» **Given data**:
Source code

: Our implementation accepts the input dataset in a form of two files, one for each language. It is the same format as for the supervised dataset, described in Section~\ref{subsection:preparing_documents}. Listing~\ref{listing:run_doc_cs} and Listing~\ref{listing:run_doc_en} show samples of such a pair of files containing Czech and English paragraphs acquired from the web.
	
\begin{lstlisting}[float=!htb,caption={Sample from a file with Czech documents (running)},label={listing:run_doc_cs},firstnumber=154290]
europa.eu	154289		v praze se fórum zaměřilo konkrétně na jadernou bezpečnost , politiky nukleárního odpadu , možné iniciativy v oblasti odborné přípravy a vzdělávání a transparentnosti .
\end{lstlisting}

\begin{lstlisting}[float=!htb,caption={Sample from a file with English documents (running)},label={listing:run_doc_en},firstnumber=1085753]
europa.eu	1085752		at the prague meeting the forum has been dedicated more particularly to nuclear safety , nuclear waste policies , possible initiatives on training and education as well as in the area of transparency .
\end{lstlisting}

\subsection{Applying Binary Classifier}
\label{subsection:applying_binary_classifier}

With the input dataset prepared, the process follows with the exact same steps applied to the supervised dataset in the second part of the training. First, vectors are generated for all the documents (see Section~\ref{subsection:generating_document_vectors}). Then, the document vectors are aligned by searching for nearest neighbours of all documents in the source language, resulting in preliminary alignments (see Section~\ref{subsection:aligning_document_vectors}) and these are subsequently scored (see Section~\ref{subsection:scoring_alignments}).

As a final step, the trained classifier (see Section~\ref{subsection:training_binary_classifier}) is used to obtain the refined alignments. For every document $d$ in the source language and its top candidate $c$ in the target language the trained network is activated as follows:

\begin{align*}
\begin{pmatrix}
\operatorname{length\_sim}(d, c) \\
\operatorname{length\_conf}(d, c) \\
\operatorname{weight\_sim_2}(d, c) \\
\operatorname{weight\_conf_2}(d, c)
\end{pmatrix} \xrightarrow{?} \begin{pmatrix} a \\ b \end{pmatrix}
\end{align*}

» **Problem description**:
A single number is required: how many lines in these records contain "firstnumber".

» **Task output**:
2